How is max supposed to work, especially key.

Jussi Piitulainen jpiitula at ling.helsinki.fi
Thu Dec 4 07:58:00 EST 2014


Steven D'Aprano writes:
> Jussi Piitulainen wrote:
> 
> > Would you also want sorted called something else when used with a
> > key?  Because it doesn't produce a sorted list of the keys either:
> > 
> >   >>> data = ("short", "long", "average")
> >   >>> sorted(data, key=len)
> >   ['long', 'short', 'average']
> >   >>> max(data, key=len)
> >   'average'
> 
> I agree with the point you are making, but I disagree with the
> wording you use. The result of calling sort() with key=len *is*
> sorted. It is sorted by length of the word.
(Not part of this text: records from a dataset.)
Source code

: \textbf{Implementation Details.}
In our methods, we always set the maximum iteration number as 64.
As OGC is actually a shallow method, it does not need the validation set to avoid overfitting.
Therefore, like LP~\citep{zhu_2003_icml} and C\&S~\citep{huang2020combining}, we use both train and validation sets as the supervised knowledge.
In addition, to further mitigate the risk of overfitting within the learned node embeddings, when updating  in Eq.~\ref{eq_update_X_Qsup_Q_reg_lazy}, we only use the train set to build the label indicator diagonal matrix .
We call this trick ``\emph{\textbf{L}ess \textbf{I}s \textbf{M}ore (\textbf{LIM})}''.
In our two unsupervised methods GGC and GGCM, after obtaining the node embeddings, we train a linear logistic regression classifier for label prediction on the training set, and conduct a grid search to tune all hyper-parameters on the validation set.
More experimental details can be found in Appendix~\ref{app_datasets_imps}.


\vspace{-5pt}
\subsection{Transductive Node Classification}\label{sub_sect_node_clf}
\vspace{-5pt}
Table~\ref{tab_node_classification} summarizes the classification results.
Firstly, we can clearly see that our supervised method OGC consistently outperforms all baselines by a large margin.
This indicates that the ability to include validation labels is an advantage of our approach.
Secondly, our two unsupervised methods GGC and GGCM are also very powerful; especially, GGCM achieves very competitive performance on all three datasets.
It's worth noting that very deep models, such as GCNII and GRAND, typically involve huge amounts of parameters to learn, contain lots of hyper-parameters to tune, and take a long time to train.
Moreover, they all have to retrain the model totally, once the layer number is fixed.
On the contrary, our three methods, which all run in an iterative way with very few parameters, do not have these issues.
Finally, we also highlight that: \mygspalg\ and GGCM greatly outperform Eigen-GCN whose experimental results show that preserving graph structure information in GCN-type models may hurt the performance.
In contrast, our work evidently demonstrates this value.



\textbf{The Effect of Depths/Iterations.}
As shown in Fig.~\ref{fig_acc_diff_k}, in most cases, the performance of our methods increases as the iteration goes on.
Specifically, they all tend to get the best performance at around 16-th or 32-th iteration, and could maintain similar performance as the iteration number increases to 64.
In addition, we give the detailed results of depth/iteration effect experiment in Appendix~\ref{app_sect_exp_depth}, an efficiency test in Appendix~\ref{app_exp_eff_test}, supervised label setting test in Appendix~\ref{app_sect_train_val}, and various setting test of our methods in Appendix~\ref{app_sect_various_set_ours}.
It's sorted but it's not a list of the keys. That seemed to be a point
of contention about naming max-with-key max: it doesn't return a key.

> Same for calling max() with a key. The result is still the maximum
> value.  The difference is how you decide which of two elements is
> greater:
> 
> max(list_of_foods, key=calories)
> max(list_of_foods, key=weight)
> max(list_of_foods, key=cost)
> 
> That is three different ways to decide which is the maximal food in
> the list: by number of calories, by weight, or by cost.

Yes. I don't see any disagreement between us.